We've modified this example a little more to highlight the another new feature of PGI 2011, access to CUDA module data across modules. This works in explicit CUDA Fortran kernel routines as well as in PGI Accelerator regions.

In this example, the array x has the device attribute; it will be allocated only on the GPU. When used in the PGI Accelerator region, that GPU data will be used directly. In fact, if we wanted to and it were appropriate, we could add the device attribute to the dummy arguments z and y, removing the need for the reflected directive and the data region.

CUDA Fortran has the device attribute for arrays and variables, so it's easy to extend PGI Accelerator Fortran to recognize this attribute and retrieve the address of the data on the GPU. C doesn't have such an attribute; even in CUDA C, pointers to device data have the same datatype and attributes as pointers to host data. In an upcoming PGI build—most likely in April—we will add the deviceptr clause for data and compute regions in C. This will allow you to specify that a pointer variable points to data on the device, such as data allocated with cudaMalloc, and use that data in the compute region.
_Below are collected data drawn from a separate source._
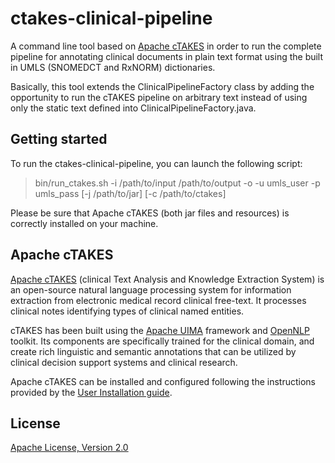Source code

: # ctakes-clinical-pipeline
A command line tool based on [Apache cTAKES](http://ctakes.apache.org/) in order to run the complete pipeline for annotating clinical documents in plain text format using the built in UMLS (SNOMEDCT and RxNORM) dictionaries. 

Basically, this tool extends the ClinicalPipelineFactory class by adding the opportunity to run the cTAKES pipeline on arbitrary text instead of using only the static text defined into ClinicalPipelineFactory.java.

## Getting started

To run the ctakes-clinical-pipeline, you can launch the following script:

> bin/run_ctakes.sh -i /path/to/input /path/to/output -o -u umls_user -p umls_pass [-j /path/to/jar] [-c /path/to/ctakes]

Please be sure that Apache cTAKES (both jar files and resources) is correctly installed on your machine.

## Apache cTAKES

[Apache cTAKES](http://ctakes.apache.org/) (clinical Text Analysis and Knowledge Extraction System) is an open-source natural language processing system for information extraction from electronic medical record clinical free-text. It processes clinical notes identifying types of clinical named entities.

cTAKES has been built using the [Apache UIMA](https://uima.apache.org/) framework and [OpenNLP](https://opennlp.apache.org/) toolkit. Its components are specifically trained for the clinical domain, and create rich linguistic and semantic annotations that can be utilized by clinical decision support systems and clinical research.

Apache cTAKES can be installed and configured following the instructions provided by the [User Installation guide](https://cwiki.apache.org/confluence/display/CTAKES/cTAKES+3.2+User+Install+Guide).

## License

[Apache License, Version 2.0](http://www.apache.org/licenses/LICENSE-2.0)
There are some considerations to keep in mind when using CUDA extensions. First, you have to enable them, either by using the .cuf or .CUF CUDA Fortran file extensions, or compiling with the ‑Mcuda flag. Second, some PGI Accelerator model features change behavior. The PGI Unified Binary™ compiled with -ta=nvidia,host will not work because there is no host mode for the CUDA extensions. Also, as with any CUDA program, it must be run on a machine with an NVIDIA GPU, even if the part of the program using the CUDA extensions is not executed. When a CUDA program starts, it connects to the operating system CUDA driver and looks for a GPU, even before any user code is executed. There are some other, subtler behavior changes, but that's a topic for another article.

Summary

Tuning and optimizing data traffic between the host and GPU has been, and continues to be important to achieving maximum benefit from the massive performance of the GPU. This is true regardless of which model you use to program the GPU. We have been adding features to the PGI Accelerator programming model and the compilers themselves to allow you to manage and tune the data traffic more carefully. For PGI Accelerator Fortran users, the mirror and reflected directives let you effectively extend the range of a data region across procedure boundaries. The reflected directive will be available in PGI Accelerator C later this year. You can also combine CUDA Fortran extensions with PGI Accelerator Fortran to manually control data allocation on the GPU and data movement between the GPU and host while preserving the productivity benefits of PGI Accelerator directives for programming. You will soon be able to do the same for PGI Accelerator C as well. As always, you should measure the performance of your program to determine the bottlenecks; we recommend using pgcollect with pgprof, or NVIDIA's cudaprof tool, or compiling with -ta=nvidia,time to enable our simple post-mortem GPU profiler.